Published on 12, July, 2020
I got a formal diagnosis this year - 25 years after taking the AQ test (39) and nearly 60 years after I was first referred for assessment as a child - it's been a bumpy ride! I've had some amazing help from my local authority AS services around employment but I've been a bit surprised at how little AS people are actually involved in the service and it also seems that there's very little ongoing support for AS adults. It also seems a bit of a lottery regionally.
Meanwhile, we have researchers cruising the forums looking for input on the latest app or conference. Again, none of them seem particularly keen to do more than get input on their own ideas - we don't get 'invited to the table'. All the apps I've seen look as though they're for children. The diagnostic process is designed for children. Services seem to be very vague on high-functioning adults?
This NAS forum has been a life-saver in floundering around post-diagnosis and it feels ungrateful to moan - but it's very far from perfect for HF AS adults and, again, there seems to be very little involvement on the part of AS people in defining the service.This might be partly as it started off as a service orientated around parents - it gives the impression of being very much by-and-for people *around* AS people rather than AS people themselves.
So maybe we need to be a bit proactive?
What sort of resource, spaces, support would you have liked (or would like now) that you haven't been offered?
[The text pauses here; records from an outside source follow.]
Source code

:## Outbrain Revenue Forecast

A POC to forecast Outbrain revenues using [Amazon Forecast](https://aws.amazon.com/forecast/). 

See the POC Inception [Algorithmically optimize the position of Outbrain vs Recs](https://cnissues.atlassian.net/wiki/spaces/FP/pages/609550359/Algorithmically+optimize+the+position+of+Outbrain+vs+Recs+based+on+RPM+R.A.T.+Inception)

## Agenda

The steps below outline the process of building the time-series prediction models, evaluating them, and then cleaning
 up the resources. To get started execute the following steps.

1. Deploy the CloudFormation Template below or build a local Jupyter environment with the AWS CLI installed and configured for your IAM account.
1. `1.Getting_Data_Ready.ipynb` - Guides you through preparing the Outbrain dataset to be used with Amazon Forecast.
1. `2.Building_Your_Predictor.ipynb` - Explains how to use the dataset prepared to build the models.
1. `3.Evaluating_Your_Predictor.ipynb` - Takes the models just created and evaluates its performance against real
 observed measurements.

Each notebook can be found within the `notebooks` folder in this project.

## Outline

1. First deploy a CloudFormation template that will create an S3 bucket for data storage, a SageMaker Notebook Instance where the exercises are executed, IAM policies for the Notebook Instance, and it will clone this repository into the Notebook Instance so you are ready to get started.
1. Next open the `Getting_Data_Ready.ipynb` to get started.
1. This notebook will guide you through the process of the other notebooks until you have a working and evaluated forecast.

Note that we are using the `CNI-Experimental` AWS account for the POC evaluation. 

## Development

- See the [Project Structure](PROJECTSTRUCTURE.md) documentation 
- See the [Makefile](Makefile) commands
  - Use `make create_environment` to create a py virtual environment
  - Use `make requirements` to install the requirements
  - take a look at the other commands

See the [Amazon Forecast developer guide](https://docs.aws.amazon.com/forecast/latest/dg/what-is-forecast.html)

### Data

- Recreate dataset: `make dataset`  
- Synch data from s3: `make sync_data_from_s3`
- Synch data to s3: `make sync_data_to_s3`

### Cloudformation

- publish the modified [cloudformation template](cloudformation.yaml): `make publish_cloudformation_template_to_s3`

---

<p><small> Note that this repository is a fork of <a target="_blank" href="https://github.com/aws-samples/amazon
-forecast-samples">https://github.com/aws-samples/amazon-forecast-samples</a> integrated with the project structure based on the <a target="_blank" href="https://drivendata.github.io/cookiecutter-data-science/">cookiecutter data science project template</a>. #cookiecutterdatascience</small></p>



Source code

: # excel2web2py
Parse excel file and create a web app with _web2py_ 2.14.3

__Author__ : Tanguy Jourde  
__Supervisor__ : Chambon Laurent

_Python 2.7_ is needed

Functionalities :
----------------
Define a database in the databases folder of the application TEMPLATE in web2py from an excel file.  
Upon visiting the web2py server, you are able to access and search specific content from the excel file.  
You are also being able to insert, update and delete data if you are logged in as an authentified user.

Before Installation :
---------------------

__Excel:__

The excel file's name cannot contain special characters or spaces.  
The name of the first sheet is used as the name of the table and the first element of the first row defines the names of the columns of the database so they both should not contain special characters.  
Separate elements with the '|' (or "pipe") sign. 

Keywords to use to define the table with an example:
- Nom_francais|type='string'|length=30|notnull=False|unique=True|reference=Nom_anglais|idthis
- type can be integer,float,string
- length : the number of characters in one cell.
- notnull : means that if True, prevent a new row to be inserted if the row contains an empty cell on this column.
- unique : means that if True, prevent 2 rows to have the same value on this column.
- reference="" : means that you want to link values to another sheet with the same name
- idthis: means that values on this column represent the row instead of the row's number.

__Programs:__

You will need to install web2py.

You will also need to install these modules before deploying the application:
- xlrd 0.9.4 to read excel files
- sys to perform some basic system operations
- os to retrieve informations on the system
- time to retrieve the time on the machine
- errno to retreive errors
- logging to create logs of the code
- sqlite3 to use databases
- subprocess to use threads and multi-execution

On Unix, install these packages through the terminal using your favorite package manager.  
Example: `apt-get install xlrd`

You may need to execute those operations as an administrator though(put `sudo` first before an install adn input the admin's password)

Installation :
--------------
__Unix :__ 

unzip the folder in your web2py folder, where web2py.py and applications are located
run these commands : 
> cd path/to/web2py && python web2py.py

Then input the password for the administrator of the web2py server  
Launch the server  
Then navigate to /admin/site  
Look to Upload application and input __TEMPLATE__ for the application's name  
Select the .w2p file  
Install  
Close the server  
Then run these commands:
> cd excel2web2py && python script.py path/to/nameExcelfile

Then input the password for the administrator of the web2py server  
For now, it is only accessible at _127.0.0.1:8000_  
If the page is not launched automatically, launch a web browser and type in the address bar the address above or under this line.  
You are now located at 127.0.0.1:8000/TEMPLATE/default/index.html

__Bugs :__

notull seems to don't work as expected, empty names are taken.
I very much agree with your observation about the lack of support for autistic adults. From my personal experience and from what I have read from others who posted on this forum, I do think it's unfair that the diagnosis and support system is like a regional lottery. I also agree that it's unfair how much they are focusing on children and not n adults - both are important, and both should be treated seriously. In fact, there are more adults in the world than there are children, and children become adults eventually, so continuous support and diagnosis services are necessary. Given that waiting times can be 2-3 years in some regions to get an assessment, it reflects very clearly how many people are in need to support, yet how the current resources are not good enough to meet the demand. If I could design a support resource for high-functioning AS adults, one of the things at the top of the list would be to increase awareness and diagnosis services, so it can give people the opportunity to know about autism and decide if they want a diagnosis. The way I would do it would be to have companies circulate a work email to everyone informing what autism is, and provide a link to a screening questionnaire (that can be send directly to GPs digitally online), and instructions on how to proceed if they decide they want a diagnosis. I think a problem for many people is that they have struggled a lot in life, but they didn't know that their difficulties were due to autism. These advertisements to everyone will provide people with the opportunity and steps to find out quicker than they might have.Another resource that I would like to have would be life skills development summer camps. They have a lot of these summer camps for AS children and teenagers in the U.S., but there aren't many for adults. It would be very useful to be able to attend a 2-week summer camp, where they can teach some basic life skills and provide some team-bonding training. It would be a great way to make friends and learn skills.